1. Automated Deployments – imagine a world where Jack can simply with a few clicks roll back any deployments to a known good place or a deployment applies all configuration requirements at the touch of a button.
2. Increased Visibility – provides the foundation for collaboration once the application is in production. Developers will be alert to malfunctions by the application, without this Jack and his operations team will not detect any unusual behaviour in the app and would end up chasing red herrings.
3. Troubleshooting – most common cause of contention between development and operations. Operations worst nightmare is allowing production access to anyone (You can imagine the face on Jack !), this means moving away from the screen sharing / log sharing culture embedded over the years. A much more automated system must be in place to allow the developer to investigate and resolve
So next conversation
“How do we retain the quality of our operations as we turn the steering wheel towards a new era of dynamic and evolving change?”
Gone are the days of the technology focussed, immovable systems of record, avoiding risk and change.
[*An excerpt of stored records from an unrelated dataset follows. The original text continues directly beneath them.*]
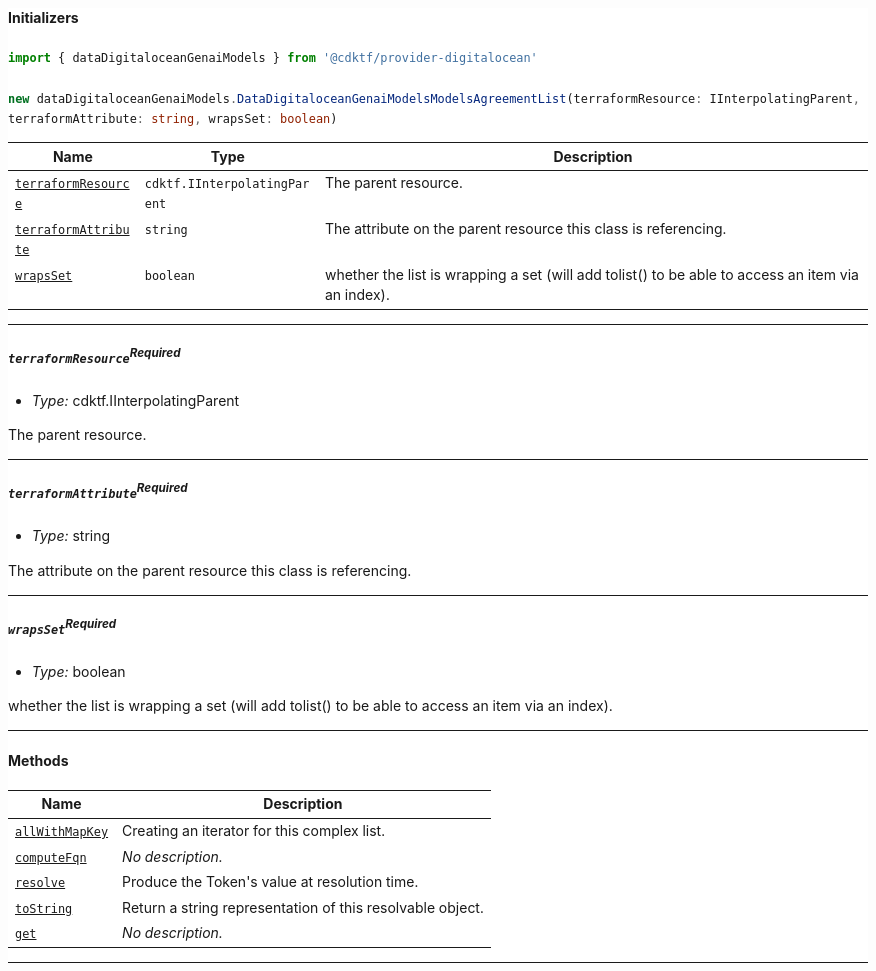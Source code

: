 #### Initializers <a name="Initializers" id="@cdktf/provider-digitalocean.dataDigitaloceanGenaiModels.DataDigitaloceanGenaiModelsModelsAgreementList.Initializer"></a>

```typescript
import { dataDigitaloceanGenaiModels } from '@cdktf/provider-digitalocean'

new dataDigitaloceanGenaiModels.DataDigitaloceanGenaiModelsModelsAgreementList(terraformResource: IInterpolatingParent, terraformAttribute: string, wrapsSet: boolean)
```

| **Name** | **Type** | **Description** |
| --- | --- | --- |
| <code><a href="#@cdktf/provider-digitalocean.dataDigitaloceanGenaiModels.DataDigitaloceanGenaiModelsModelsAgreementList.Initializer.parameter.terraformResource">terraformResource</a></code> | <code>cdktf.IInterpolatingParent</code> | The parent resource. |
| <code><a href="#@cdktf/provider-digitalocean.dataDigitaloceanGenaiModels.DataDigitaloceanGenaiModelsModelsAgreementList.Initializer.parameter.terraformAttribute">terraformAttribute</a></code> | <code>string</code> | The attribute on the parent resource this class is referencing. |
| <code><a href="#@cdktf/provider-digitalocean.dataDigitaloceanGenaiModels.DataDigitaloceanGenaiModelsModelsAgreementList.Initializer.parameter.wrapsSet">wrapsSet</a></code> | <code>boolean</code> | whether the list is wrapping a set (will add tolist() to be able to access an item via an index). |

---

##### `terraformResource`<sup>Required</sup> <a name="terraformResource" id="@cdktf/provider-digitalocean.dataDigitaloceanGenaiModels.DataDigitaloceanGenaiModelsModelsAgreementList.Initializer.parameter.terraformResource"></a>

- *Type:* cdktf.IInterpolatingParent

The parent resource.

---

##### `terraformAttribute`<sup>Required</sup> <a name="terraformAttribute" id="@cdktf/provider-digitalocean.dataDigitaloceanGenaiModels.DataDigitaloceanGenaiModelsModelsAgreementList.Initializer.parameter.terraformAttribute"></a>

- *Type:* string

The attribute on the parent resource this class is referencing.

---

##### `wrapsSet`<sup>Required</sup> <a name="wrapsSet" id="@cdktf/provider-digitalocean.dataDigitaloceanGenaiModels.DataDigitaloceanGenaiModelsModelsAgreementList.Initializer.parameter.wrapsSet"></a>

- *Type:* boolean

whether the list is wrapping a set (will add tolist() to be able to access an item via an index).

---

#### Methods <a name="Methods" id="Methods"></a>

| **Name** | **Description** |
| --- | --- |
| <code><a href="#@cdktf/provider-digitalocean.dataDigitaloceanGenaiModels.DataDigitaloceanGenaiModelsModelsAgreementList.allWithMapKey">allWithMapKey</a></code> | Creating an iterator for this complex list. |
| <code><a href="#@cdktf/provider-digitalocean.dataDigitaloceanGenaiModels.DataDigitaloceanGenaiModelsModelsAgreementList.computeFqn">computeFqn</a></code> | *No description.* |
| <code><a href="#@cdktf/provider-digitalocean.dataDigitaloceanGenaiModels.DataDigitaloceanGenaiModelsModelsAgreementList.resolve">resolve</a></code> | Produce the Token's value at resolution time. |
| <code><a href="#@cdktf/provider-digitalocean.dataDigitaloceanGenaiModels.DataDigitaloceanGenaiModelsModelsAgreementList.toString">toString</a></code> | Return a string representation of this resolvable object. |
| <code><a href="#@cdktf/provider-digitalocean.dataDigitaloceanGenaiModels.DataDigitaloceanGenaiModelsModelsAgreementList.get">get</a></code> | *No description.* |

---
IT Operations must support agile, dynamic infrastructure typified by Big Data and Cloud services.
IT monitoring processes must
· Be capable of ensuring new platforms reliably scale as per design.
· Must change to support the Speed of delivery
· Ensure Quality – Agile must not mean Fragile.
It is a tough ask and many organisations are still struggling to grasp this concept, continuing with ongoing conflict due to weak collaboration and hazy accountability and always ending up in a blame game.
CXOs must realise that application resilience and stability will only improve when Operations is active as part of the lifecycle and share in release sign offs and gate 1 and not 6…and yes that means talking to Jack…(I hope we will talk to you)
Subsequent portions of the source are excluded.